09 Jul 2019
A former RCMP organized crime and money laundering investigator says that fraud is a fast-growing business for gangsters that have realized Canada’s justice system is vulnerable to scams that net criminal proceeds estimated at up to $6 billion annually.
And, like drug-trafficking proceeds, these funds are laundered into real estate, driving prices higher. But fraud proceeds are even easier to hide and clean than drug cash, according to Henry Tso, the former superintendent in charge of RCMP’s federal serious organized crime and financial integrity team in B.C.

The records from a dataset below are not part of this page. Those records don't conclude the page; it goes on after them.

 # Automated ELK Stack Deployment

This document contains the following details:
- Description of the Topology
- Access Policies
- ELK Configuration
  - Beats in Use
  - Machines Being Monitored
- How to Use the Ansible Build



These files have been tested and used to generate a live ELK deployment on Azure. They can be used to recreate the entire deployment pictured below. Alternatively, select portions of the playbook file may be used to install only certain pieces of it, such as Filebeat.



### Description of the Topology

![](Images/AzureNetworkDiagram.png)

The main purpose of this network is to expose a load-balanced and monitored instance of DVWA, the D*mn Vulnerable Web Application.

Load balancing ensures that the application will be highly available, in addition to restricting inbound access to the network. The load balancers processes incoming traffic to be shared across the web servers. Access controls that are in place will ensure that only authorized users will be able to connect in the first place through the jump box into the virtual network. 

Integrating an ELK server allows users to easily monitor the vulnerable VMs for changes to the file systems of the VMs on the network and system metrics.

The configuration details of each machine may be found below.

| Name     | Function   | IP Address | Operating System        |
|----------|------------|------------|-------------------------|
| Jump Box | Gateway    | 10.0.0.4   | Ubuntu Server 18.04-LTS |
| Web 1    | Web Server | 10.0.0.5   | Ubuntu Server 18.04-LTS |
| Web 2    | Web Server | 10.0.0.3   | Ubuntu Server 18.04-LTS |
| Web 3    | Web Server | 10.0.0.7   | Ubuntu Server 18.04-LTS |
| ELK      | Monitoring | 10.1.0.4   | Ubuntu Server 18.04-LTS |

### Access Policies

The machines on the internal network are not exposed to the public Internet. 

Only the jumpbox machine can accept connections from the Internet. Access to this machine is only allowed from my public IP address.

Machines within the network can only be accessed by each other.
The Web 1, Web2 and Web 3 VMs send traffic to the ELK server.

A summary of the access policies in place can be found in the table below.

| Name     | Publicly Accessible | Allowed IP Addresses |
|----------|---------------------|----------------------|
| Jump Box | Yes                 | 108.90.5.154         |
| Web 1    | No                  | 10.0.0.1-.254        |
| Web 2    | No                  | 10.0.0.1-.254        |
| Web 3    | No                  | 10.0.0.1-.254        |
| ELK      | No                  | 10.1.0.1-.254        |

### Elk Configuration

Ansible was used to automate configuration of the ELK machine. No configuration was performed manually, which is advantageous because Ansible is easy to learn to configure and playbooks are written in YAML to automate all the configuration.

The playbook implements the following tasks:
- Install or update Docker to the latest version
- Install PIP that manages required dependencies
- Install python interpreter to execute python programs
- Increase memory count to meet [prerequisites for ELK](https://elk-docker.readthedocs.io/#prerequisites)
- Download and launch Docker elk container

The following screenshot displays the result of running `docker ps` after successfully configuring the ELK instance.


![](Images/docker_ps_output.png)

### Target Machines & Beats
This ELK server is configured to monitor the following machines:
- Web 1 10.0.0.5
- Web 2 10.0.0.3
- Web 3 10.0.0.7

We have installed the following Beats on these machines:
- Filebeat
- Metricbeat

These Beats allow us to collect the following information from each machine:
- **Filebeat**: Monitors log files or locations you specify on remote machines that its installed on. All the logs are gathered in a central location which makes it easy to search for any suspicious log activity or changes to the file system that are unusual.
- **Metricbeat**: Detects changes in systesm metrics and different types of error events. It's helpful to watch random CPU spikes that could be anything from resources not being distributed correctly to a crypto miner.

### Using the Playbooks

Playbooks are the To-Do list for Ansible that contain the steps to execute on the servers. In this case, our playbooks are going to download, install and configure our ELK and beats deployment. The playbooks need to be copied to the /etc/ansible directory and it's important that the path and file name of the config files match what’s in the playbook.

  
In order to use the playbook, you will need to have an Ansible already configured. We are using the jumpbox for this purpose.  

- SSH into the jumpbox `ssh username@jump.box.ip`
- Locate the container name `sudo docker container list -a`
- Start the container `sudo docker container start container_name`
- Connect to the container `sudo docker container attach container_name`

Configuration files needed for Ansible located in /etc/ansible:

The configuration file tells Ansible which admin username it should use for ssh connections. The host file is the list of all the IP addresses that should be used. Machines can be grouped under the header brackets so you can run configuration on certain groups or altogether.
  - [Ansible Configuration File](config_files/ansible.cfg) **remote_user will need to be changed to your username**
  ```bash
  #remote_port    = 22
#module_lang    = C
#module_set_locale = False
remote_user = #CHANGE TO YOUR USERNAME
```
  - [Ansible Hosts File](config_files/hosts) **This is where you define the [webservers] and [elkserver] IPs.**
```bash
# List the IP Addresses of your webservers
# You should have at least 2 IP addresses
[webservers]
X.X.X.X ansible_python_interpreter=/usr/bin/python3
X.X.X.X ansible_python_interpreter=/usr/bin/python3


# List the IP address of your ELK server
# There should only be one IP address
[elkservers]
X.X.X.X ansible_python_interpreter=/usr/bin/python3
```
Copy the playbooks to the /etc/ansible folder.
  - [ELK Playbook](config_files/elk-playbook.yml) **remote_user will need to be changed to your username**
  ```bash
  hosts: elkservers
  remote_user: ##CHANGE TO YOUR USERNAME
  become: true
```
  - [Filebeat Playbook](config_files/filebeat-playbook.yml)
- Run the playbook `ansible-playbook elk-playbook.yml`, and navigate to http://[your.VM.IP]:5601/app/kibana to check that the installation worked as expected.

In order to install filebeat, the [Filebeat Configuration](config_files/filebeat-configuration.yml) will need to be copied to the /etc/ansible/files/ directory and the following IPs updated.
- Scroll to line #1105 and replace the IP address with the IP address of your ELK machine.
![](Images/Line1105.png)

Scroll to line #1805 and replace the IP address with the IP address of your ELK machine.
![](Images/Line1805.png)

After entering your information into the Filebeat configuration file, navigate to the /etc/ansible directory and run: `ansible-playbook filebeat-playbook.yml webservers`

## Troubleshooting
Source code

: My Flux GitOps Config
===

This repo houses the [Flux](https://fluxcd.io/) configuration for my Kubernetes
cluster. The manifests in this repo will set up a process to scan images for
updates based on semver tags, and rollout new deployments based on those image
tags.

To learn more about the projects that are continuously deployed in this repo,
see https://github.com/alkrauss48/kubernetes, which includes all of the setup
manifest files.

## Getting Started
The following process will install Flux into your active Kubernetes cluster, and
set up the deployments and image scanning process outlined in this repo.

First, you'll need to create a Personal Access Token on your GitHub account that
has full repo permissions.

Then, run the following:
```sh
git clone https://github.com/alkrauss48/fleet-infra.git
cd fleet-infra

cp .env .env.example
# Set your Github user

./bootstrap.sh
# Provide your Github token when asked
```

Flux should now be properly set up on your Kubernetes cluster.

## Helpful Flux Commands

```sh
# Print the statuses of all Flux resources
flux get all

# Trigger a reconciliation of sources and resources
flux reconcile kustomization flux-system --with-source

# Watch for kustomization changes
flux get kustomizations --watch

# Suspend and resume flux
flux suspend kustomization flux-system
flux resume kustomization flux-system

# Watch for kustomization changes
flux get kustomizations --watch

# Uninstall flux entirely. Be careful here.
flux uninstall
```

In an interview with Global News, Tso said that ten years ago he noticed crime cartels increasingly moving into fraud and exploiting the same systemic weaknesses — such as lack of police resources and weak prosecution and sentencing — that currently exist in Canada’s anti-money laundering regime.
“Organized crime knows fraud is the way to go. Because if you get caught it is not like getting caught for drug-trafficking.”
Tso is now a senior manager for major fraud probes with auditing firm MNP’s forensic and investigative services team. He says his work with MNP shows Canadian businesses suffer an estimated $3 billion in fraud losses annually, and organized crime is responsible for much of the damage.
And average Canadian citizens are targets too. Tso says formal records show that individuals lost $405 million to fraudsters from January 2014 to December 2017. But some estimates put losses to individual Canadians as high as $3 billion per year, Tso said. A recent MNP study found that B.C., Alberta, and Ontario have the most incidents of financial fraud.